- [Work required]: Restate each record exactly as it was written.

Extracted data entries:
>>>

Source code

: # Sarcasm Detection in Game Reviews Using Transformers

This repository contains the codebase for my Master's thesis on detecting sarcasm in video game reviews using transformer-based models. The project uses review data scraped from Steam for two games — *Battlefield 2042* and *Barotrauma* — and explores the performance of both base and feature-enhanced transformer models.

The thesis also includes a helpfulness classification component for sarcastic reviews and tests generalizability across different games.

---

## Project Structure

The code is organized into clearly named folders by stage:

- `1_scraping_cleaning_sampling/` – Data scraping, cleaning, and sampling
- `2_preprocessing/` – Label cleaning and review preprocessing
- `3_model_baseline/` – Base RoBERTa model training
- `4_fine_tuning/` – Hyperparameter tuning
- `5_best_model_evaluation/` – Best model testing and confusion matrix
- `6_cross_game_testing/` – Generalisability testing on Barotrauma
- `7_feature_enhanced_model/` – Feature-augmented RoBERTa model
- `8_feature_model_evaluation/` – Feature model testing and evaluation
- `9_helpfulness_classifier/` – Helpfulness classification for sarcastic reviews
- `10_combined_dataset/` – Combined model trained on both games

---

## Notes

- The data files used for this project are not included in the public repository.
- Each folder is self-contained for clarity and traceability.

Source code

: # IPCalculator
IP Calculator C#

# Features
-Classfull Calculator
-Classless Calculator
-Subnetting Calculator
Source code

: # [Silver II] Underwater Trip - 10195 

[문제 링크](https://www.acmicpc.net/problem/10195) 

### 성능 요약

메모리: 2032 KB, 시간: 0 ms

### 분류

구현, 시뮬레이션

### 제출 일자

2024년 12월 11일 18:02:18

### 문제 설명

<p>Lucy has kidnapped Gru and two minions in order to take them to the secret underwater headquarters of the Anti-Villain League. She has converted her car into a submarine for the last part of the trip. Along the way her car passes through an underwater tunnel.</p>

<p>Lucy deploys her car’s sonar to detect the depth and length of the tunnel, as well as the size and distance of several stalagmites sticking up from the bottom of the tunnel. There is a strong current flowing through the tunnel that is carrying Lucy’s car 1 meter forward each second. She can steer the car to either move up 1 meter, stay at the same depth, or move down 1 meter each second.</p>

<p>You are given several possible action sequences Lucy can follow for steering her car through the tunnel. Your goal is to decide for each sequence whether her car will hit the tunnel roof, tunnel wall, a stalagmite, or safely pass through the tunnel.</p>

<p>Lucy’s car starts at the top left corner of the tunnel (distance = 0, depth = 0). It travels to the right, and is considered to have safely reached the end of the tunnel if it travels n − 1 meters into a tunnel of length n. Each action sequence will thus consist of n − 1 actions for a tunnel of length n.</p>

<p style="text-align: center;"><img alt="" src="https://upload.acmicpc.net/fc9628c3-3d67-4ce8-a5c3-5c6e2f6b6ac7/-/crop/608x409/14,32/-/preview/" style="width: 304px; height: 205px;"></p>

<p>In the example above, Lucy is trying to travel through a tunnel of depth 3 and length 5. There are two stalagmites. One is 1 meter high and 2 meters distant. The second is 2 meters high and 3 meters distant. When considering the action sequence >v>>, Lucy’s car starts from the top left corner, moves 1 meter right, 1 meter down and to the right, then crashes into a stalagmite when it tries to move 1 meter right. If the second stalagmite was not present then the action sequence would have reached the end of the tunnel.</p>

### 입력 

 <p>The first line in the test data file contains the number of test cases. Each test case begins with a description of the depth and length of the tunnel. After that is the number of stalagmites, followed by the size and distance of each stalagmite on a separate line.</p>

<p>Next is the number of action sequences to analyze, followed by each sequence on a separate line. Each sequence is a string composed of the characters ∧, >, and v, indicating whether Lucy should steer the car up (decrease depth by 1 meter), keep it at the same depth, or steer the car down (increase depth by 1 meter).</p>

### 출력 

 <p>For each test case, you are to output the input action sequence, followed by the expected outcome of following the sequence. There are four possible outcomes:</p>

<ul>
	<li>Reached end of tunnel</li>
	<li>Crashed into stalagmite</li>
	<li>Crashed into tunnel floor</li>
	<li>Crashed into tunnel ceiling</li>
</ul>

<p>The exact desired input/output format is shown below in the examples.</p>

<<<

- [Response below]:
Source code

: # Sarcasm Detection in Game Reviews Using Transformers

This repository contains the codebase for my Master's thesis on detecting sarcasm in video game reviews using transformer-based models. The project uses review data scraped from Steam for two games — *Battlefield 2042* and *Barotrauma* — and explores the performance of both base and feature-enhanced transformer models.

The thesis also includes a helpfulness classification component for sarcastic reviews and tests generalizability across different games.

---

## Project Structure

The code is organized into clearly named folders by stage:

- `1_scraping_cleaning_sampling/` – Data scraping, cleaning, and sampling
- `2_preprocessing/` – Label cleaning and review preprocessing
- `3_model_baseline/` – Base RoBERTa model training
- `4_fine_tuning/` – Hyperparameter tuning
- `5_best_model_evaluation/` – Best model testing and confusion matrix
- `6_cross_game_testing/` – Generalisability testing on Barotrauma
- `7_feature_enhanced_model/` – Feature-augmented RoBERTa model
- `8_feature_model_evaluation/` – Feature model testing and evaluation
- `9_helpfulness_classifier/` – Helpfulness classification for sarcastic reviews
- `10_combined_dataset/` – Combined model trained on both games

---

## Notes

- The data files used for this project are not included in the public repository.
- Each folder is self-contained for clarity and traceability.

Source code

: # IPCalculator
IP Calculator C#

# Features
-Classfull Calculator
-Classless Calculator
-Subnetting Calculator
Source code

: # [Silver II] Underwater Trip - 10195 

[문제 링크](https://www.acmicpc.net/problem/10195) 

### 성능 요약

메모리: 2032 KB, 시간: 0 ms

### 분류

구현, 시뮬레이션

### 제출 일자

2024년 12월 11일 18:02:18

### 문제 설명

<p>Lucy has kidnapped Gru and two minions in order to take them to the secret underwater headquarters of the Anti-Villain League. She has converted her car into a submarine for the last part of the trip. Along the way her car passes through an underwater tunnel.</p>

<p>Lucy deploys her car’s sonar to detect the depth and length of the tunnel, as well as the size and distance of several stalagmites sticking up from the bottom of the tunnel. There is a strong current flowing through the tunnel that is carrying Lucy’s car 1 meter forward each second. She can steer the car to either move up 1 meter, stay at the same depth, or move down 1 meter each second.</p>

<p>You are given several possible action sequences Lucy can follow for steering her car through the tunnel. Your goal is to decide for each sequence whether her car will hit the tunnel roof, tunnel wall, a stalagmite, or safely pass through the tunnel.</p>

<p>Lucy’s car starts at the top left corner of the tunnel (distance = 0, depth = 0). It travels to the right, and is considered to have safely reached the end of the tunnel if it travels n − 1 meters into a tunnel of length n. Each action sequence will thus consist of n − 1 actions for a tunnel of length n.</p>

<p style="text-align: center;"><img alt="" src="https://upload.acmicpc.net/fc9628c3-3d67-4ce8-a5c3-5c6e2f6b6ac7/-/crop/608x409/14,32/-/preview/" style="width: 304px; height: 205px;"></p>

<p>In the example above, Lucy is trying to travel through a tunnel of depth 3 and length 5. There are two stalagmites. One is 1 meter high and 2 meters distant. The second is 2 meters high and 3 meters distant. When considering the action sequence >v>>, Lucy’s car starts from the top left corner, moves 1 meter right, 1 meter down and to the right, then crashes into a stalagmite when it tries to move 1 meter right. If the second stalagmite was not present then the action sequence would have reached the end of the tunnel.</p>

### 입력 

 <p>The first line in the test data file contains the number of test cases. Each test case begins with a description of the depth and length of the tunnel. After that is the number of stalagmites, followed by the size and distance of each stalagmite on a separate line.</p>

<p>Next is the number of action sequences to analyze, followed by each sequence on a separate line. Each sequence is a string composed of the characters ∧, >, and v, indicating whether Lucy should steer the car up (decrease depth by 1 meter), keep it at the same depth, or steer the car down (increase depth by 1 meter).</p>

### 출력 

 <p>For each test case, you are to output the input action sequence, followed by the expected outcome of following the sequence. There are four possible outcomes:</p>

<ul>
	<li>Reached end of tunnel</li>
	<li>Crashed into stalagmite</li>
	<li>Crashed into tunnel floor</li>
	<li>Crashed into tunnel ceiling</li>
</ul>

<p>The exact desired input/output format is shown below in the examples.</p>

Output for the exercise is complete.